(Beginning of Provided material)

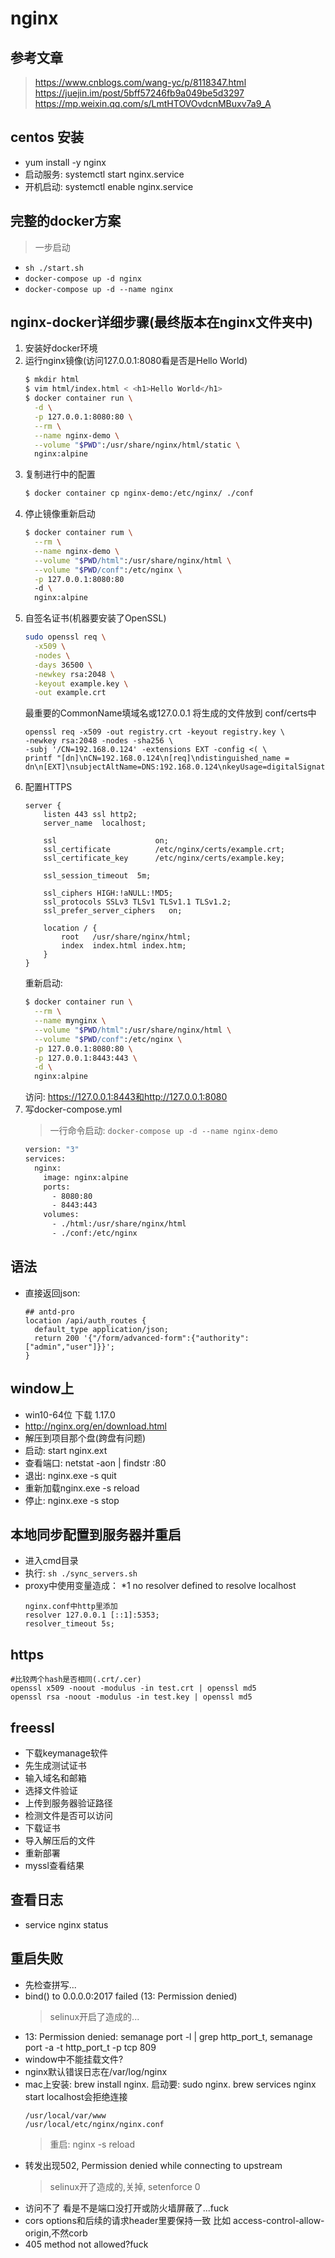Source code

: # nginx
## 参考文章
> https://www.cnblogs.com/wang-yc/p/8118347.html \
> https://juejin.im/post/5bff57246fb9a049be5d3297 \
> https://mp.weixin.qq.com/s/LmtHTOVOvdcnMBuxv7a9_A

## centos 安装
- yum install -y nginx
- 启动服务: systemctl start nginx.service
- 开机启动: systemctl enable nginx.service

## 完整的docker方案
> 一步启动
- `sh ./start.sh`
- `docker-compose up -d nginx`
- `docker-compose up -d --name nginx`

## nginx-docker详细步骤(最终版本在nginx文件夹中)
1.  安装好docker环境
2.  运行nginx镜像(访问127.0.0.1:8080看是否是Hello World)
    ```bash
    $ mkdir html
    $ vim html/index.html < <h1>Hello World</h1>
    $ docker container run \
      -d \
      -p 127.0.0.1:8080:80 \
      --rm \
      --name nginx-demo \
      --volume "$PWD":/usr/share/nginx/html/static \
      nginx:alpine
    ```
3.  复制进行中的配置
    ```bash
    $ docker container cp nginx-demo:/etc/nginx/ ./conf
    ```
4.  停止镜像重新启动
    ```bash
    $ docker container rum \
      --rm \
      --name nginx-demo \
      --volume "$PWD/html":/usr/share/nginx/html \
      --volume "$PWD/conf":/etc/nginx \
      -p 127.0.0.1:8080:80
      -d \
      nginx:alpine
    ```
5.  自签名证书(机器要安装了OpenSSL)
    ```bash
    sudo openssl req \
      -x509 \
      -nodes \
      -days 36500 \
      -newkey rsa:2048 \
      -keyout example.key \
      -out example.crt
    ```
    最重要的CommonName填域名或127.0.0.1
    将生成的文件放到 conf/certs中
    ```
    openssl req -x509 -out registry.crt -keyout registry.key \
    -newkey rsa:2048 -nodes -sha256 \
    -subj '/CN=192.168.0.124' -extensions EXT -config <( \
    printf "[dn]\nCN=192.168.0.124\n[req]\ndistinguished_name = dn\n[EXT]\nsubjectAltName=DNS:192.168.0.124\nkeyUsage=digitalSignature\nextendedKeyUsage=serverAuth")
    ```
6.  配置HTTPS
    ```
    server {
        listen 443 ssl http2;
        server_name  localhost;
 
        ssl                      on;
        ssl_certificate          /etc/nginx/certs/example.crt;
        ssl_certificate_key      /etc/nginx/certs/example.key;
 
        ssl_session_timeout  5m;
 
        ssl_ciphers HIGH:!aNULL:!MD5;
        ssl_protocols SSLv3 TLSv1 TLSv1.1 TLSv1.2;
        ssl_prefer_server_ciphers   on;
 
        location / {
            root   /usr/share/nginx/html;
            index  index.html index.htm;
        }
    }
    ```
    重新启动:
    ```bash
    $ docker container run \
      --rm \
      --name mynginx \
      --volume "$PWD/html":/usr/share/nginx/html \
      --volume "$PWD/conf":/etc/nginx \
      -p 127.0.0.1:8080:80 \
      -p 127.0.0.1:8443:443 \
      -d \
      nginx:alpine
    ```
    访问: https://127.0.0.1:8443和http://127.0.0.1:8080
7.  写docker-compose.yml 
    > 一行命令启动: `docker-compose up -d --name nginx-demo` 
    ```bash
    version: "3"
    services:
      nginx:
        image: nginx:alpine
        ports:
          - 8080:80
          - 8443:443
        volumes:
          - ./html:/usr/share/nginx/html
          - ./conf:/etc/nginx
    ```
## 语法
- 直接返回json:
  ```
  ## antd-pro
  location /api/auth_routes {
    default_type application/json;
    return 200 '{"/form/advanced-form":{"authority":["admin","user"]}}';
  }
  ```
## window上
- win10-64位 下载 1.17.0
- http://nginx.org/en/download.html
- 解压到项目那个盘(跨盘有问题)
- 启动: start nginx.ext
- 查看端口: netstat -aon | findstr :80
- 退出: nginx.exe -s quit
- 重新加载nginx.exe -s reload
- 停止: nginx.exe -s stop
## 本地同步配置到服务器并重启
- 进入cmd目录
- 执行: `sh ./sync_servers.sh`
- proxy中使用变量造成： *1 no resolver defined to resolve localhost
  ```
  nginx.conf中http里添加
  resolver 127.0.0.1 [::1]:5353;
  resolver_timeout 5s;
  ```

## https
```
#比较两个hash是否相同(.crt/.cer)
openssl x509 -noout -modulus -in test.crt | openssl md5
openssl rsa -noout -modulus -in test.key | openssl md5
```

## freessl
- 下载keymanage软件
- 先生成测试证书
- 输入域名和邮箱
- 选择文件验证
- 上传到服务器验证路径
- 检测文件是否可以访问
- 下载证书
- 导入解压后的文件
- 重新部署
- myssl查看结果

## 查看日志
- service nginx status

## 重启失败
- 先检查拼写...
- bind() to 0.0.0.0:2017 failed (13: Permission denied)
  > selinux开启了造成的...
- 13: Permission denied: semanage port -l | grep http_port_t, semanage port -a -t http_port_t  -p tcp 809
- window中不能挂载文件?
- nginx默认错误日志在/var/log/nginx
- mac上安装: brew install nginx. 启动要: sudo nginx. brew services nginx start localhost会拒绝连接
  ```
  /usr/local/var/www
  /usr/local/etc/nginx/nginx.conf
  ```
  > 重启: nginx -s reload
- 转发出现502,  Permission denied while connecting to upstream
  > selinux开了造成的,关掉, setenforce 0
- 访问不了 看是不是端口没打开或防火墙屏蔽了...fuck
- cors options和后续的请求header里要保持一致 比如 access-control-allow-origin,不然corb
- 405 method not allowed?fuck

(End of Provided material)

**Goal of the exercise**
Retype the whole of the data verbatim. Skip every picture.

**Result**
Source code

: # nginx
## 参考文章
> https://www.cnblogs.com/wang-yc/p/8118347.html \
> https://juejin.im/post/5bff57246fb9a049be5d3297 \
> https://mp.weixin.qq.com/s/LmtHTOVOvdcnMBuxv7a9_A

## centos 安装
- yum install -y nginx
- 启动服务: systemctl start nginx.service
- 开机启动: systemctl enable nginx.service

## 完整的docker方案
> 一步启动
- `sh ./start.sh`
- `docker-compose up -d nginx`
- `docker-compose up -d --name nginx`

## nginx-docker详细步骤(最终版本在nginx文件夹中)
1.  安装好docker环境
2.  运行nginx镜像(访问127.0.0.1:8080看是否是Hello World)
    ```bash
    $ mkdir html
    $ vim html/index.html < <h1>Hello World</h1>
    $ docker container run \
      -d \
      -p 127.0.0.1:8080:80 \
      --rm \
      --name nginx-demo \
      --volume "$PWD":/usr/share/nginx/html/static \
      nginx:alpine
    ```
3.  复制进行中的配置
    ```bash
    $ docker container cp nginx-demo:/etc/nginx/ ./conf
    ```
4.  停止镜像重新启动
    ```bash
    $ docker container rum \
      --rm \
      --name nginx-demo \
      --volume "$PWD/html":/usr/share/nginx/html \
      --volume "$PWD/conf":/etc/nginx \
      -p 127.0.0.1:8080:80
      -d \
      nginx:alpine
    ```
5.  自签名证书(机器要安装了OpenSSL)
    ```bash
    sudo openssl req \
      -x509 \
      -nodes \
      -days 36500 \
      -newkey rsa:2048 \
      -keyout example.key \
      -out example.crt
    ```
    最重要的CommonName填域名或127.0.0.1
    将生成的文件放到 conf/certs中
    ```
    openssl req -x509 -out registry.crt -keyout registry.key \
    -newkey rsa:2048 -nodes -sha256 \
    -subj '/CN=192.168.0.124' -extensions EXT -config <( \
    printf "[dn]\nCN=192.168.0.124\n[req]\ndistinguished_name = dn\n[EXT]\nsubjectAltName=DNS:192.168.0.124\nkeyUsage=digitalSignature\nextendedKeyUsage=serverAuth")
    ```
6.  配置HTTPS
    ```
    server {
        listen 443 ssl http2;
        server_name  localhost;
 
        ssl                      on;
        ssl_certificate          /etc/nginx/certs/example.crt;
        ssl_certificate_key      /etc/nginx/certs/example.key;
 
        ssl_session_timeout  5m;
 
        ssl_ciphers HIGH:!aNULL:!MD5;
        ssl_protocols SSLv3 TLSv1 TLSv1.1 TLSv1.2;
        ssl_prefer_server_ciphers   on;
 
        location / {
            root   /usr/share/nginx/html;
            index  index.html index.htm;
        }
    }
    ```
    重新启动:
    ```bash
    $ docker container run \
      --rm \
      --name mynginx \
      --volume "$PWD/html":/usr/share/nginx/html \
      --volume "$PWD/conf":/etc/nginx \
      -p 127.0.0.1:8080:80 \
      -p 127.0.0.1:8443:443 \
      -d \
      nginx:alpine
    ```
    访问: https://127.0.0.1:8443和http://127.0.0.1:8080
7.  写docker-compose.yml 
    > 一行命令启动: `docker-compose up -d --name nginx-demo` 
    ```bash
    version: "3"
    services:
      nginx:
        image: nginx:alpine
        ports:
          - 8080:80
          - 8443:443
        volumes:
          - ./html:/usr/share/nginx/html
          - ./conf:/etc/nginx
    ```
## 语法
- 直接返回json:
  ```
  ## antd-pro
  location /api/auth_routes {
    default_type application/json;
    return 200 '{"/form/advanced-form":{"authority":["admin","user"]}}';
  }
  ```
## window上
- win10-64位 下载 1.17.0
- http://nginx.org/en/download.html
- 解压到项目那个盘(跨盘有问题)
- 启动: start nginx.ext
- 查看端口: netstat -aon | findstr :80
- 退出: nginx.exe -s quit
- 重新加载nginx.exe -s reload
- 停止: nginx.exe -s stop
## 本地同步配置到服务器并重启
- 进入cmd目录
- 执行: `sh ./sync_servers.sh`
- proxy中使用变量造成： *1 no resolver defined to resolve localhost
  ```
  nginx.conf中http里添加
  resolver 127.0.0.1 [::1]:5353;
  resolver_timeout 5s;
  ```

## https
```
#比较两个hash是否相同(.crt/.cer)
openssl x509 -noout -modulus -in test.crt | openssl md5
openssl rsa -noout -modulus -in test.key | openssl md5
```

## freessl
- 下载keymanage软件
- 先生成测试证书
- 输入域名和邮箱
- 选择文件验证
- 上传到服务器验证路径
- 检测文件是否可以访问
- 下载证书
- 导入解压后的文件
- 重新部署
- myssl查看结果

## 查看日志
- service nginx status

## 重启失败
- 先检查拼写...
- bind() to 0.0.0.0:2017 failed (13: Permission denied)
  > selinux开启了造成的...
- 13: Permission denied: semanage port -l | grep http_port_t, semanage port -a -t http_port_t  -p tcp 809
- window中不能挂载文件?
- nginx默认错误日志在/var/log/nginx
- mac上安装: brew install nginx. 启动要: sudo nginx. brew services nginx start localhost会拒绝连接
  ```
  /usr/local/var/www
  /usr/local/etc/nginx/nginx.conf
  ```
  > 重启: nginx -s reload
- 转发出现502,  Permission denied while connecting to upstream
  > selinux开了造成的,关掉, setenforce 0
- 访问不了 看是不是端口没打开或防火墙屏蔽了...fuck
- cors options和后续的请求header里要保持一致 比如 access-control-allow-origin,不然corb
- 405 method not allowed?fuck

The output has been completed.